Lyons teashops were an an institution in Britain between the two wars, as much for their distinctive, well trained “Nippies” as their good food and drinks. This book features three girls who were collectively known as Nippies in the Ramsgate branch. Rose, Lily and Katie have all grown up in Ramsgate, and have all been trained in London to work in this local branch. It is now early 1940, and the stirrings of war are beginning to affect daily life and threaten the calm of the town. The girls will discover the changes that war will bring in this well written story of life and loves when everything is under threat. Secrets are exposed, dangers faced and discoveries made as the girls try to stand together with those that love them. The background of danger in a coastal town makes this a different picture from a London based war novel and lends a certain intimacy to a community under fire. I was so pleased to be given the opportunity to read and review this book which is bound to prove popular with Elaine’s many fans.

 

The book opens with Flora, Rose’s mother in 1926, when life seems very different. She enjoys visiting a Lyons tea shop, but hopes for more than such work for her only child. As she secretly lays aside the clues to a hopeful future, she acknowledges that she must get back to running a guest house, Sea View, which is the scene for much of the narrative in 1940. As we first see Rose, she is helping her friend Lily as she arrives in a dishevelled state, partly as a result of losing her mother recently. Rose is aware that working in Lyons is a cut above the other local cafes, even if the cost is dealing with the extremely strict Miss Butterworth, manager of the Ramsgate branch.
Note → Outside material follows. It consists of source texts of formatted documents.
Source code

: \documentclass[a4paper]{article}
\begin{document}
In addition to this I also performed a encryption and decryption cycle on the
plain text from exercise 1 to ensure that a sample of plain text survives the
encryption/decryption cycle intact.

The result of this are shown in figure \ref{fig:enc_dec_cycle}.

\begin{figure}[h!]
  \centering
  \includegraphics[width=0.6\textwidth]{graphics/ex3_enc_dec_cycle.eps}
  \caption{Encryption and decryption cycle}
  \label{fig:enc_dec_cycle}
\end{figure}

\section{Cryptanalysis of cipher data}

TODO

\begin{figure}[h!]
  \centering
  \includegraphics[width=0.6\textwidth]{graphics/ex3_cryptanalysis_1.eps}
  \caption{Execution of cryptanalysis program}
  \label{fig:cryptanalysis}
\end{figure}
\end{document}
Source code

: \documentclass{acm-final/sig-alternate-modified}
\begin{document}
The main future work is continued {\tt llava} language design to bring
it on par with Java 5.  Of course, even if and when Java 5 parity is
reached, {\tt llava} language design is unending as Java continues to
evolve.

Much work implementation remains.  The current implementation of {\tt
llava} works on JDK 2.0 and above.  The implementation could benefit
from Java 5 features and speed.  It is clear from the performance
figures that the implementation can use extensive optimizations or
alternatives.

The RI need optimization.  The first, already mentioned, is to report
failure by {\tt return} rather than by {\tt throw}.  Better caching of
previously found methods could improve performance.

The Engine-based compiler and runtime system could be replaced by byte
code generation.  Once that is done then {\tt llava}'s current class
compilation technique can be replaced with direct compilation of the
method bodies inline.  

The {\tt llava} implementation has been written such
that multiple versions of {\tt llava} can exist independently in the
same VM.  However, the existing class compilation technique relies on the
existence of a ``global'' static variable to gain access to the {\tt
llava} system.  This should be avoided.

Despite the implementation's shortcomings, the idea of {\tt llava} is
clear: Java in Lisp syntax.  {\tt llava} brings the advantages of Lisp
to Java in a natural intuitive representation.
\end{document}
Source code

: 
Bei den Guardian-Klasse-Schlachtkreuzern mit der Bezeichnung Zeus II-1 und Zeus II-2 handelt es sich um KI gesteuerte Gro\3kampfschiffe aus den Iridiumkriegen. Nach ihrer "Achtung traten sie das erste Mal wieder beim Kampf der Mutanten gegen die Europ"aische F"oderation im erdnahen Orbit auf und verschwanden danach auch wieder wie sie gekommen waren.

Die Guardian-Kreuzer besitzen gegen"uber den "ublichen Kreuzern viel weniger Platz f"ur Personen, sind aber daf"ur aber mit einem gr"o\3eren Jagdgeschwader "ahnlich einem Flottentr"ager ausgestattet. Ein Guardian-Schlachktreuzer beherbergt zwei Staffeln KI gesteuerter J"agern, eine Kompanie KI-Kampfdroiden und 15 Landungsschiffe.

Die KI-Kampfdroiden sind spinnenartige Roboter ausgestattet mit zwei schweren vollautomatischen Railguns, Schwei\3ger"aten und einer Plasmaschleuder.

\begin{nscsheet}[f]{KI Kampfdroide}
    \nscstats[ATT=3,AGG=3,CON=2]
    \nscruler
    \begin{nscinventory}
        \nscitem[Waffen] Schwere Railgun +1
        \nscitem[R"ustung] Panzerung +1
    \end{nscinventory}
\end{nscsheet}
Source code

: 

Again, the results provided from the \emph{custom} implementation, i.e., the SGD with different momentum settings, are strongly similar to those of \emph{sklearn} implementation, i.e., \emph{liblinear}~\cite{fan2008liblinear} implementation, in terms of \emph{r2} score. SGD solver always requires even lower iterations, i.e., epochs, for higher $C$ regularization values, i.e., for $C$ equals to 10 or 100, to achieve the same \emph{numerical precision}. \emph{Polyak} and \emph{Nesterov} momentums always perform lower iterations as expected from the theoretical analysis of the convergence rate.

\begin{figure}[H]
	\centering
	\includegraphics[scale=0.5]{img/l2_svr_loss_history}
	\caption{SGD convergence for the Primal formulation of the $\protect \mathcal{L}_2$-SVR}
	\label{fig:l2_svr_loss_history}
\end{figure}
Katie also arrives, full of the joy of her relationship with Jack who like her grew up in the local orphanage. They go on to meet people like the charming Ben who offer a glimpse of a different life, and face challenges that can sometimes be seen as horrific. Revelations emerge as the focus of the book slightly moves, but the people gravitate back to Sea View as the centre of the action as offering shelter to an assorted group of people. Anya is a refugee who has joined the household, but my favourite character is Mildred, whose bravery and kindness transforms situations. As enemy invasion becomes a real possibility, and a great event means that everyone is stretched to the limit.

 

This is such an absorbing book, which flows so well that it is difficult to put down. I felt that the characters worked well as individuals, with each of their own situations dealt with, and then together the dialogue and dynamics really brought them all alive. As with Elaine’s Woolworths series, the central force of the Lyons tea shop holds the strands together, together with Sea View. The local knowledge as always is impeccable, as well as the research into the strict rules by which Lyons ran every branch.  I really enjoyed this novel in every respect, and cannot wait to see if and when “The Teashop Girls” and their friends return.

 

Like Elaine, I have good childhood memories of Ramsgate as a summer holiday place. We actually had some form of cousin living there, so we would all squash into her house for the week or so we were there. It was definitely a special place where I first encountered slot machines and beaches, sand in sandwiches and sunburn! Later we would go to the coast North Wales, which was great fun, but Ramsgate had its own style and people I still remember. This book brought back memories!